Dataset items:
++++++

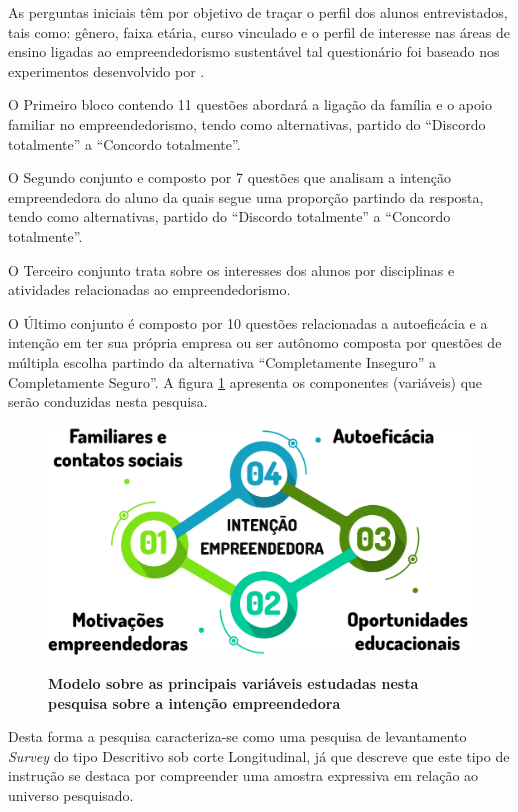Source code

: As perguntas iniciais têm por objetivo de traçar o perfil dos alunos entrevistados, tais como: gênero, faixa etária, curso vinculado e o perfil de interesse nas áreas de ensino ligadas ao empreendedorismo sustentável tal questionário foi baseado nos experimentos desenvolvido por . 


O Primeiro bloco contendo 11 questões abordará a ligação da família e o apoio familiar no empreendedorismo, tendo como alternativas, partido do “Discordo totalmente” a “Concordo totalmente”.

O Segundo conjunto e composto por 7 questões que analisam a intenção empreendedora do aluno da quais segue uma proporção partindo da resposta, tendo como alternativas, partido do “Discordo totalmente” a “Concordo totalmente”.

O Terceiro conjunto trata sobre os interesses dos alunos por disciplinas e atividades relacionadas ao empreendedorismo.

O Último conjunto é composto por 10 questões relacionadas a autoeficácia e a intenção em ter sua própria empresa ou ser autônomo composta por questões de múltipla escolha partindo da alternativa “Completamente Inseguro” a Completamente Seguro”. A figura \ref{figura_9} apresenta os componentes (variáveis) que serão conduzidas nesta pesquisa.


\begin{figure}[!htb]
\centering
\caption{\textbf{Modelo sobre as principais variáveis estudadas nesta pesquisa sobre a intenção empreendedora}}
\includegraphics[scale=0.4]{Imagens/intencao_empreendedora.png}
\label{figura_9}
\end{figure}

Desta forma a pesquisa caracteriza-se como uma pesquisa de levantamento \textit{Survey} do tipo Descritivo sob corte Longitudinal, já que  descreve que este tipo de instrução se destaca por compreender uma amostra expressiva em relação ao universo pesquisado. 

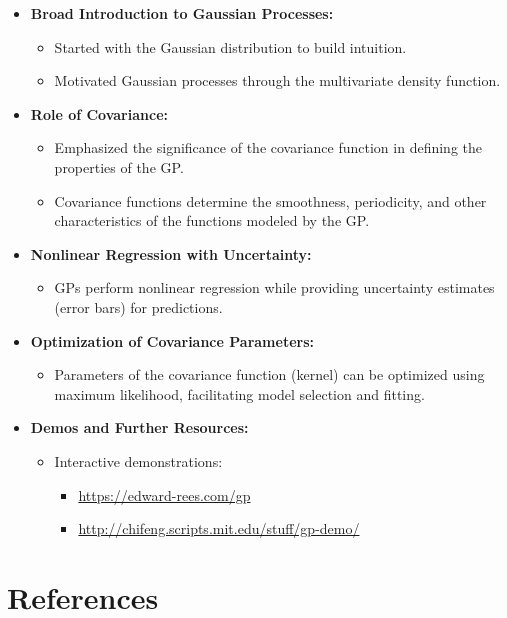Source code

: \documentclass[12pt]{article}
\begin{document}
\begin{itemize}
    \item \textbf{Broad Introduction to Gaussian Processes:}
    \begin{itemize}
        \item Started with the Gaussian distribution to build intuition.
        \item Motivated Gaussian processes through the multivariate density function.
    \end{itemize}
    \item \textbf{Role of Covariance:}
    \begin{itemize}
        \item Emphasized the significance of the covariance function in defining the properties of the GP.
        \item Covariance functions determine the smoothness, periodicity, and other characteristics of the functions modeled by the GP.
    \end{itemize}
    \item \textbf{Nonlinear Regression with Uncertainty:}
    \begin{itemize}
        \item GPs perform nonlinear regression while providing uncertainty estimates (error bars) for predictions.
    \end{itemize}
    \item \textbf{Optimization of Covariance Parameters:}
    \begin{itemize}
        \item Parameters of the covariance function (kernel) can be optimized using maximum likelihood, facilitating model selection and fitting.
    \end{itemize}
    \item \textbf{Demos and Further Resources:}
    \begin{itemize}
        \item Interactive demonstrations:
        \begin{itemize}
            \item \url{https://edward-rees.com/gp}
            \item \url{http://chifeng.scripts.mit.edu/stuff/gp-demo/}
        \end{itemize}
    \end{itemize}
\end{itemize}

\section{References}
\end{document}
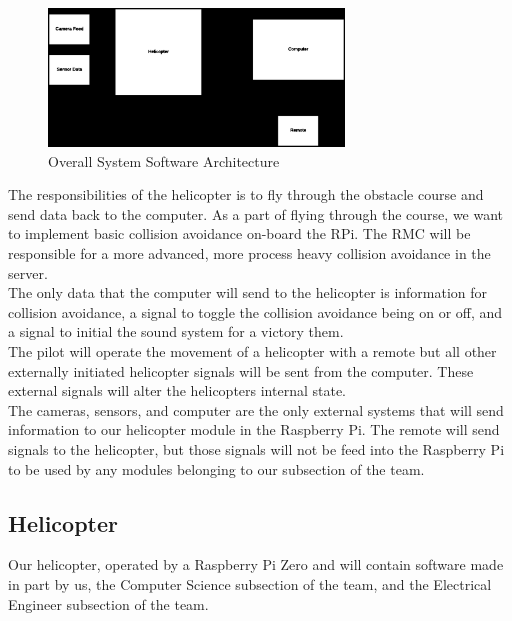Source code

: \documentclass[onecolumn, oneside, letterpaper, draftclsnofoot, 10pt, compsoc]{IEEEtran}
\begin{document}
\begin{figure}[h]
    \centering
    \includegraphics[width=0.7\textwidth]{graphics/high_level_overall_arch.eps}
    \caption{Overall System Software Architecture}
    \label{fig:OverallSystemArchitecture}
\end{figure}

The responsibilities of the helicopter is to fly through the obstacle course and send data back to the computer. As a part of flying through the course, we want to implement basic collision avoidance on-board the RPi. The RMC will be responsible for a more advanced, more process heavy collision avoidance in the server. \\

The only data that the computer will send to the helicopter is information for collision avoidance, a signal to toggle the collision avoidance being on or off, and a signal to initial the sound system for a victory them. \\

The pilot will operate the movement of a helicopter with a remote but all other externally initiated helicopter signals will be sent from the computer. These external signals will alter the helicopter\textquotesingle s internal state. \\

The cameras, sensors, and computer are the only external systems that will send information to our helicopter module in the Raspberry Pi. The remote will send signals to the helicopter, but those signals will not be feed into the Raspberry Pi to be used by any modules belonging to our subsection of the team.

\subsection{Helicopter}
Our helicopter, operated by a Raspberry Pi Zero and will contain software made in part by us, the Computer Science subsection of the team, and the Electrical Engineer subsection of the team. \\
\end{document}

++++++

• _TO DO_
Which lines of the records above hold the word "Gaussian"? Copy each one out.

• _ANSWER TO THE PROBLEM_
    \item \textbf{Broad Introduction to Gaussian Processes:}
        \item Started with the Gaussian distribution to build intuition.
        \item Motivated Gaussian processes through the multivariate density function.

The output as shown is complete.